Issuers must be truthful with investors, and we will seek to deter such misconduct through sanctions, including penalties against municipal issuers in appropriate circumstances.
SEC Enforcement Division Director Andrew J. Ceresney
According to the SEC, Birmingham “jokingly” made the Enron reference in discussions with Westlands’ nine-member board of directors. The now-defunct Enron was a Texas energy company that grew fast and then collapsed following revelations of crooked bookkeeping.
Louie David Ciapponi, the water district’s former treasurer and assistant general manager, agreed to pay a $20,000 penalty to settle charges as well. Ciapponi also neither admitted nor denied the charges.
The record $125,000 to be paid by Westlands marks only the second time a municipal bond issuer will pay a financial penalty to settle an SEC enforcement action.
“Westlands, Birmingham and Ciapponi determined that entering into the settlement to fully resolve the matter was in the district’s best interest,” Westlands said in a statement.
Westlands officials declined to speak about the case, but they noted in the statement that “the settlement did not find that Westlands, Birmingham and Ciapponi intended to mislead potential purchasers of the 2012 bonds.”

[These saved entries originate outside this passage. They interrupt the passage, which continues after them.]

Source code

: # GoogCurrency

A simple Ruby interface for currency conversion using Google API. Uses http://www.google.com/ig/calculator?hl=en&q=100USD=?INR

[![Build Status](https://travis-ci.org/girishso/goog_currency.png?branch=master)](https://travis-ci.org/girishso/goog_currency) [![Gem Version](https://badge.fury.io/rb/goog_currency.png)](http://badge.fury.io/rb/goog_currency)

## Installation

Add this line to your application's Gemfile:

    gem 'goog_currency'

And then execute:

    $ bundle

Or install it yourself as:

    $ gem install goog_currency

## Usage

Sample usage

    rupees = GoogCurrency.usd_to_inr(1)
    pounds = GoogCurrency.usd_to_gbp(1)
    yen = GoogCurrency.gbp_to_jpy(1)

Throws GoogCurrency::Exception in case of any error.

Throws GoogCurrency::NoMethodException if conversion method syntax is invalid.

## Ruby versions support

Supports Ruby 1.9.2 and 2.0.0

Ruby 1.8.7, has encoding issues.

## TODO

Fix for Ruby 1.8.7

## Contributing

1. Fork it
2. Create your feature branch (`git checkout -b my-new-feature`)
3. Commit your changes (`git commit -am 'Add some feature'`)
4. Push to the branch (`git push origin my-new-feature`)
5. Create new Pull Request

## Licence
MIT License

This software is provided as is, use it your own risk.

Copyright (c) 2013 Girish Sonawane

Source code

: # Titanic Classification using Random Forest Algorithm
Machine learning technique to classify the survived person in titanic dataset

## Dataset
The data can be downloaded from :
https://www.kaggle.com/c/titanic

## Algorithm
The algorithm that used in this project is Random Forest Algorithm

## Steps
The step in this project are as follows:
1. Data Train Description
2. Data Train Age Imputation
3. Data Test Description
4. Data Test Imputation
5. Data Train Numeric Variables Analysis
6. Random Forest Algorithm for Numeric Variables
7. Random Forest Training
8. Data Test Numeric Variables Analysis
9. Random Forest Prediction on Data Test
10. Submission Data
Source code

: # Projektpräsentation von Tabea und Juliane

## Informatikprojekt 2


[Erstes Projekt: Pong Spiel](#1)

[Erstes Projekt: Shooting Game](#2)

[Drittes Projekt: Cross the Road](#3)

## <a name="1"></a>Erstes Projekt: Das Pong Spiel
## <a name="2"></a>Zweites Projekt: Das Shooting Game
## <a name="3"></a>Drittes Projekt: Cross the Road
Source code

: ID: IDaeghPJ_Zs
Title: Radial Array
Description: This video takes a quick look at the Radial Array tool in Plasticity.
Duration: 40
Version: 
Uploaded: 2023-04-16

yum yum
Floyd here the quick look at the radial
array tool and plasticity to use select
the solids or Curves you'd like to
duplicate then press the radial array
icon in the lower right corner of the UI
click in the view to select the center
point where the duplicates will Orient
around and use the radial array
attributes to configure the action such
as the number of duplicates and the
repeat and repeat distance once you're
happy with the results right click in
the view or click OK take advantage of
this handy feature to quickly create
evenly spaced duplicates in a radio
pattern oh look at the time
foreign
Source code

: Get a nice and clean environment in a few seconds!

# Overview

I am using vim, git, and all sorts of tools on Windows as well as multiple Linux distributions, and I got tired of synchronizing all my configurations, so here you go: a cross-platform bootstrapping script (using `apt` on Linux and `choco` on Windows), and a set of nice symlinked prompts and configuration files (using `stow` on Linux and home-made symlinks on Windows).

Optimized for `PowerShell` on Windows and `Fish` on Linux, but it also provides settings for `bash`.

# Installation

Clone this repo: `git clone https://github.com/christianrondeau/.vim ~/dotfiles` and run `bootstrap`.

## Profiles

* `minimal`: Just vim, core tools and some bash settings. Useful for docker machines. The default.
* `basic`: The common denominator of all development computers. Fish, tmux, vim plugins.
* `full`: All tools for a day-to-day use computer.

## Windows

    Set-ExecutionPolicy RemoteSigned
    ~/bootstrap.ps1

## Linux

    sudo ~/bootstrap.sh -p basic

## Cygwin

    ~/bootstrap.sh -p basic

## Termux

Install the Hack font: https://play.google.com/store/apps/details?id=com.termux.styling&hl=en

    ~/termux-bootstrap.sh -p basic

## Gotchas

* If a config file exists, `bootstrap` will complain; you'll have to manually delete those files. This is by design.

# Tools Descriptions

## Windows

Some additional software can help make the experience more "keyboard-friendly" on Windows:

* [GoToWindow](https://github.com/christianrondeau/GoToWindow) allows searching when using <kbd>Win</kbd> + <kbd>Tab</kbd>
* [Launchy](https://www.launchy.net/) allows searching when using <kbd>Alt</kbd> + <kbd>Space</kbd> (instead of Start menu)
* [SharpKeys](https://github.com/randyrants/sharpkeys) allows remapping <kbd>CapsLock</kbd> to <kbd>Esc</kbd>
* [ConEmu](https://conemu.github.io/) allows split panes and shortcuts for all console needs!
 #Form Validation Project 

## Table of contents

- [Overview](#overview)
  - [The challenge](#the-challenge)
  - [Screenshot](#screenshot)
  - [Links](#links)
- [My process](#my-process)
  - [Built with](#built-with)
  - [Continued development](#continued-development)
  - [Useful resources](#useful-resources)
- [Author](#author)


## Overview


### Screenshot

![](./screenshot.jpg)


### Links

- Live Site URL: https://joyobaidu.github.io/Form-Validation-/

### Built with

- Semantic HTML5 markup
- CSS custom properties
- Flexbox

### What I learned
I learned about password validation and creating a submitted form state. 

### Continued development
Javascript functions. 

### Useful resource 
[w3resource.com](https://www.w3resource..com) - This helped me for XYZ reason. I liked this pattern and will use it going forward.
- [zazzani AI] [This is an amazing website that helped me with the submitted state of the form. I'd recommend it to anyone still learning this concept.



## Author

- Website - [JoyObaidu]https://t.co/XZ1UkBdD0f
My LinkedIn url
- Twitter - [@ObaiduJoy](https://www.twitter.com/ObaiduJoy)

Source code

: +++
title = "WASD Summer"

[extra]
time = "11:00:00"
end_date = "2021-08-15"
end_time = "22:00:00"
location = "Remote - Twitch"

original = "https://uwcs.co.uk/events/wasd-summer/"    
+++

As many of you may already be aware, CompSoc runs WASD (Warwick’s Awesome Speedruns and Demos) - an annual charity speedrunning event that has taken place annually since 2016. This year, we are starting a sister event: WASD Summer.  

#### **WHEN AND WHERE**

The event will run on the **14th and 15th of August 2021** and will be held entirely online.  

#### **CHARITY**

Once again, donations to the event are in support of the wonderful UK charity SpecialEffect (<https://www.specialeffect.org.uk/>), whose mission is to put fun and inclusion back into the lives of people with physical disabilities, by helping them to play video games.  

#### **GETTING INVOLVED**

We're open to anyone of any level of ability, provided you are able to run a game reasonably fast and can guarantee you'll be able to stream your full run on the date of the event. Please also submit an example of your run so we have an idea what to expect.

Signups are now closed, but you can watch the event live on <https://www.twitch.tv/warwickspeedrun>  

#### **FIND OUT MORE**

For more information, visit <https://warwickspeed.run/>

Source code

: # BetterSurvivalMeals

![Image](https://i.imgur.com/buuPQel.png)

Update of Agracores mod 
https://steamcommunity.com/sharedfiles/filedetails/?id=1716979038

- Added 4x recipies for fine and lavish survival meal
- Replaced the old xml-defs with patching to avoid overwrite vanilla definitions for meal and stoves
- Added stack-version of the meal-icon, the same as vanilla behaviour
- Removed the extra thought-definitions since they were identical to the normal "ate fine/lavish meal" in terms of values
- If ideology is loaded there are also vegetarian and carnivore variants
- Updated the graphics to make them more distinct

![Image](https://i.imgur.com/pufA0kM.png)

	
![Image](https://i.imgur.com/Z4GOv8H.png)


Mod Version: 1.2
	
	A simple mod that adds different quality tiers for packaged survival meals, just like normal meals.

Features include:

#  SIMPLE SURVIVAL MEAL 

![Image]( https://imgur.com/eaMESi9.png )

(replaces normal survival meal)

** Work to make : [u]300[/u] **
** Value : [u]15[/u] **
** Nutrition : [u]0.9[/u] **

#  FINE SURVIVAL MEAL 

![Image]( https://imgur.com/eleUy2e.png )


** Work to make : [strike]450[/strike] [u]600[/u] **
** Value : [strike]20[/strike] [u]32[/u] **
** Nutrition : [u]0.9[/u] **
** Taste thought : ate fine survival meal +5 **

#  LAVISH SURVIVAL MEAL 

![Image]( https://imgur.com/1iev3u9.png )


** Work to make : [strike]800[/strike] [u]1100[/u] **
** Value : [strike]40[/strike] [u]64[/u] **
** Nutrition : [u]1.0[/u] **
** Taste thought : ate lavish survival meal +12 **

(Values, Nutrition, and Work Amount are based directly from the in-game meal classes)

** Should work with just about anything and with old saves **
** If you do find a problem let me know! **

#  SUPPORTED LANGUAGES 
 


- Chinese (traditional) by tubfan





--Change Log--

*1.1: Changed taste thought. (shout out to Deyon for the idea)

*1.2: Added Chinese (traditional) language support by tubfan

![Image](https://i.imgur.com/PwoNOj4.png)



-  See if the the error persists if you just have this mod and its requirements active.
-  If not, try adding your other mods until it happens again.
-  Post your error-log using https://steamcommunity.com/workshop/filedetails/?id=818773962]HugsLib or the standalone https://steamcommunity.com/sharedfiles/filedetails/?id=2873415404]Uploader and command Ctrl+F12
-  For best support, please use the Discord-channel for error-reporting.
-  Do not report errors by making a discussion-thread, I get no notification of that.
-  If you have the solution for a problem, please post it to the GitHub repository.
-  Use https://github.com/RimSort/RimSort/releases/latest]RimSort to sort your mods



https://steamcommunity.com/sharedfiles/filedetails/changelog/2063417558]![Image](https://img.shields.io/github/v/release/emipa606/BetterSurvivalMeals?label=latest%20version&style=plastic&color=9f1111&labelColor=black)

The Westlands statement also stressed that the district has taken “prompt remedial actions,” including drafting new written policies and training.
Even so, one longtime Westlands critic said she wasn’t surprised by the SEC investigation, adding that it suggests doubts about the district’s true financial picture.
“The legal action taken by the SEC today against Westlands raises serious questions about the wisdom of relying on this large federal contractor to finance about half of Gov. Brown’s delta water-export tunnels,” said Patricia Schifferle, director of Pacific Advocates.
Westlands, in its statement, noted that the district “has not missed any payment required to repay the 2012 bonds” or others issued by the district.
According to the SEC, Westlands had agreed in prior bond offerings to maintain a 1.25 debt service coverage ratio, which is a measure of the ability to make future bond payments. It is the ratio of revenue to debt service payments.
In 2010, though, the SEC said, Westlands officials learned that drought conditions and the resulting revenue losses would prevent it from reaching the 1.25 ratio. Rather than raise water rates for farmers in the 600,000-acre district, the SEC said, Westlands used “extraordinary accounting transactions” that reclassified reserve funds as revenue.
The district then informed potential investors in the $77 million bond issuance in 2012 that it had met or exceeded the 1.25 ratio for each of the five previous years.
“That wouldn’t have been possible without the extraordinary 2010 accounting transactions,” the SEC said.